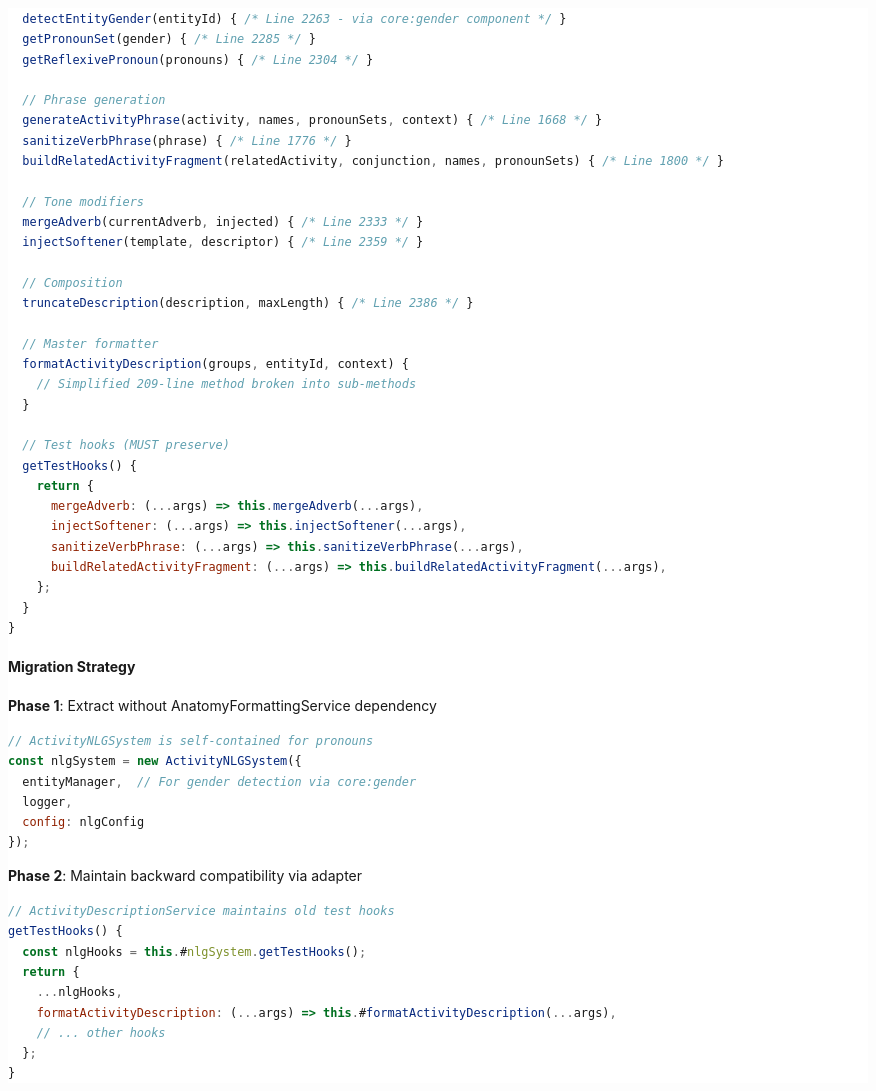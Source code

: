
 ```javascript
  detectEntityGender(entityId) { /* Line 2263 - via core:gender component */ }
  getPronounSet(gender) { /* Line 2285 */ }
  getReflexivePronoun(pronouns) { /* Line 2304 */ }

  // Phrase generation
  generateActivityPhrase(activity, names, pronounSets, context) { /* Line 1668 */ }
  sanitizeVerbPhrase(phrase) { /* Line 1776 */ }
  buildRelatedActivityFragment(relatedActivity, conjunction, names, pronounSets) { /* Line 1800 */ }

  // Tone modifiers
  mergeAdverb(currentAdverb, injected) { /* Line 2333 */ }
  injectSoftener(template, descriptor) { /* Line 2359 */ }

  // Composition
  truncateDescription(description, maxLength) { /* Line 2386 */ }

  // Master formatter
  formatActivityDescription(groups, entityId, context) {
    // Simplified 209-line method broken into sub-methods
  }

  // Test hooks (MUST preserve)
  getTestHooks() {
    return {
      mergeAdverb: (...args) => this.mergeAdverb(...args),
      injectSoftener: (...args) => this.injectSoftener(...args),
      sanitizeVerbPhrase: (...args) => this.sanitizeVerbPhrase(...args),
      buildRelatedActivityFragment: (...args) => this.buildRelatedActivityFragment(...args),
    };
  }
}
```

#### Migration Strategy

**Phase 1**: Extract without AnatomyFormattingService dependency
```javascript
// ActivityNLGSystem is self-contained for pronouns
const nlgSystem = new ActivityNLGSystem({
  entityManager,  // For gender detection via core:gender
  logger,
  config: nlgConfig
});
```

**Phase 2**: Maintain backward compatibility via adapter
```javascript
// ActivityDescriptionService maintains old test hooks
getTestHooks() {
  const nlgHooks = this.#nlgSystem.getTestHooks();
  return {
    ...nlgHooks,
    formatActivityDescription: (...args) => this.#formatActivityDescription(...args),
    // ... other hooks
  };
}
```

----------

Aim of the exercise:
Take from the material above every line that includes the word "ActivityNLGSystem".

Exercise result:
// ActivityNLGSystem is self-contained for pronouns
const nlgSystem = new ActivityNLGSystem({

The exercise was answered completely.